Dive Brief:
- SK-II, a skincare brand owned by Procter & Gamble, announced its first branded animated series. "VS" — an SK-II STUDIO Animated Series depicts six Olympic athletes overcoming different forms of adversity, but reimagined in epic fantasy and sci-fi settings.
- The series is part of SK-II's recently launched #NoCompetition platform that looks to dispel toxic competition between women regarding their looks and instead focus on positivity. It arrives ahead of the 2020 Summer Olympics slated to start in July, which SK-II is a sponsor of.

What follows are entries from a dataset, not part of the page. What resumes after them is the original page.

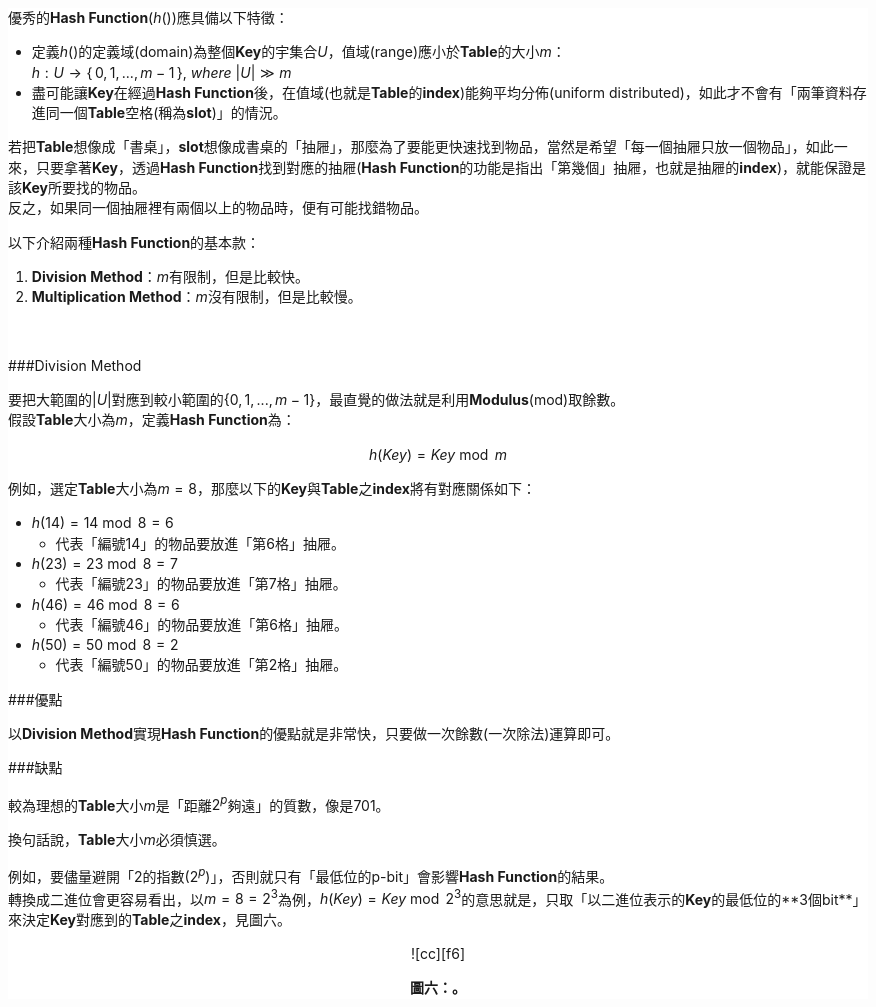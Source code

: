 優秀的**Hash Function**($h()$)應具備以下特徵：

* 定義$h()$的定義域(domain)為整個**Key**的宇集合$U$，值域(range)應小於**Table**的大小$m$：  
$h:U\rightarrow \{\,0,1,...,m-1\,\},\:where \:|U|\gg m$
* 盡可能讓**Key**在經過**Hash Function**後，在值域(也就是**Table**的**index**)能夠平均分佈(uniform distributed)，如此才不會有「兩筆資料存進同一個**Table**空格(稱為**slot**)」的情況。

若把**Table**想像成「書桌」，**slot**想像成書桌的「抽屜」，那麼為了要能更快速找到物品，當然是希望「每一個抽屜只放一個物品」，如此一來，只要拿著**Key**，透過**Hash Function**找到對應的抽屜(**Hash Function**的功能是指出「第幾個」抽屜，也就是抽屜的**index**)，就能保證是該**Key**所要找的物品。  
反之，如果同一個抽屜裡有兩個以上的物品時，便有可能找錯物品。

以下介紹兩種**Hash Function**的基本款：

1. **Division Method**：$m$有限制，但是比較快。
2. **Multiplication Method**：$m$沒有限制，但是比較慢。



</br>  

<a name="dm"></a>

###Division Method

要把大範圍的$|U|$對應到較小範圍的$\{0,1,...,m-1\}$，最直覺的做法就是利用**Modulus**(mod)取餘數。  
假設**Table**大小為$m$，定義**Hash Function**為：

$$
h(Key)=Key \bmod{m}
$$

例如，選定**Table**大小為$m=8$，那麼以下的**Key**與**Table**之**index**將有對應關係如下：

* $h(14)=14 \bmod{8}=6$
    * 代表「編號$14$」的物品要放進「第$6$格」抽屜。
* $h(23)=23 \bmod{8}=7$
    * 代表「編號$23$」的物品要放進「第$7$格」抽屜。
* $h(46)=46 \bmod{8}=6$
    * 代表「編號$46$」的物品要放進「第$6$格」抽屜。
* $h(50)=50 \bmod{8}=2$
    * 代表「編號$50$」的物品要放進「第$2$格」抽屜。

###優點

以**Division Method**實現**Hash Function**的優點就是非常快，只要做一次餘數(一次除法)運算即可。

###缺點

較為理想的**Table**大小$m$是「距離$2^{p}$夠遠」的質數，像是$701$。  

換句話說，**Table**大小$m$必須慎選。  

例如，要儘量避開「2的指數($2^{p}$)」，否則就只有「最低位的p-bit」會影響**Hash Function**的結果。  
轉換成二進位會更容易看出，以$m=8=2^{3}$為例，$h(Key)=Key \bmod{2^{3}}$的意思就是，只取「以二進位表示的**Key**的最低位的**$3$個bit**」來決定**Key**對應到的**Table**之**index**，見圖六。

<center>
![cc][f6]

**圖六：。**
</center>


[f1]: https://github.com/alrightchiu/SecondRound/blob/master/content/Algorithms%20and%20Data%20Structures/HashTable%20series/Intro/f1.png?raw=true
[f2]: https://github.com/alrightchiu/SecondRound/blob/master/content/Algorithms%20and%20Data%20Structures/HashTable%20series/Intro/f2.png?raw=true
[f3]: https://github.com/alrightchiu/SecondRound/blob/master/content/Algorithms%20and%20Data%20Structures/HashTable%20series/Intro/f3.png?raw=true
[f4]: https://github.com/alrightchiu/SecondRound/blob/master/content/Algorithms%20and%20Data%20Structures/HashTable%20series/Intro/f4.png?raw=true
[f5]: https://github.com/alrightchiu/SecondRound/blob/master/content/Algorithms%20and%20Data%20Structures/HashTable%20series/Intro/f5.png?raw=true
[f6]: https://github.com/alrightchiu/SecondRound/blob/master/content/Algorithms%20and%20Data%20Structures/HashTable%20series/Intro/f6.png?raw=true
[f7]: https://github.com/alrightchiu/SecondRound/blob/master/content/Algorithms%20and%20Data%20Structures/HashTable%20series/Intro/f7.png?raw=true
[f8]: https://github.com/alrightchiu/SecondRound/blob/master/content/Algorithms%20and%20Data%20Structures/HashTable%20series/Intro/f8.png?raw=true
[f9]: https://github.com/alrightchiu/SecondRound/blob/master/content/Algorithms%20and%20Data%20Structures/HashTable%20series/Intro/f9.png?raw=true
[f10]: https://github.com/alrightchiu/SecondRound/blob/master/content/Algorithms%20and%20Data%20Structures/HashTable%20series/Intro/f10.png?raw=true
[f11]: https://github.com/alrightchiu/SecondRound/blob/master/content/Algorithms%20and%20Data%20Structures/HashTable%20series/Intro/f11.png?raw=true
[f12]: https://github.com/alrightchiu/SecondRound/blob/master/content/Algorithms%20and%20Data%20Structures/HashTable%20series/Intro/f12.png?raw=true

- SK-II debuted the "VS" series concept with a Times Square takeover highlighting the story of Simone Biles. In a teaser for Biles' short film that played across 41 billboards, a digital recreation of the gold medal gymnast battled a giant troll made up of hateful online comments and tweets centered on her looks and athletic performance.
Dive Insight:
SK-II is assembling a high-production content marketing play to link its brand closer to the anticipated Summer Olympics in Tokyo. The premium P&G label is pulling from aspects of Japanese culture, including manga and anime, to inform the aesthetic of "VS," which blends together CGI and live action components and references multiple film genres.
From a messaging perspective, the series aligns with P&G's pushes toward purposeful marketing, particularly regarding women's empowerment in sports and the workplace. Secret, the CPG giant's line of antiperspirant for women, recently ramped up calls for equal pay for female athletes, most vocally around its sponsorship of the U.S. women's national soccer team that won the World Cup last summer.
SK-II introduced #NoCompetition at the 2020 Makers Conference in February, an event focused on accelerating women's fight for equality. The marketer worked with WPP's new agency division Black Ops to develop both the "VS" series and larger "Beauty is #NoCompetition" campaign. WPP's bespoke startup unit that pulls together talent from across the ad-holding group and outside partners helped to define SK-II's 2020 Olympic sponsorship in 48 hours, MediaPost reported.
Other athletes profiled as part of the "VS" series include swimmer Liu Xiang; table tennis player Ishikawa Kasumi; badminton pair Ayaka Takahashi and Misaki Matsutomo; surfer Mahina Maeda; and the Hinotori Nippon, Japan's women's national volleyball team. Each of their stories centers on overcoming challenges, from image obsession to performance pressure, that are metaphorically embodied by different "kaiju," which means "strange beast" in Japanese but references a larger film genre made globally popular by franchises like "Godzilla."
The global launch for "VS" will be revealed at a later date, per a press release, and a teaser video indicates additional content will be released on April 6. The announcement comes as anxieties around the Olympics and larger events space start to snowball.
Olympics broadcaster NBC said in a press statement this week that it secured a record $1.25 billion in ad sales ahead of the Tokyo games. However, concerns that the outbreak of a novel coronavirus could affect the games, or even lead to a full cancellation, has some advertisers increasingly worried that they could lose millions on sponsorships, endorsements and ad campaigns, The New York Times reported.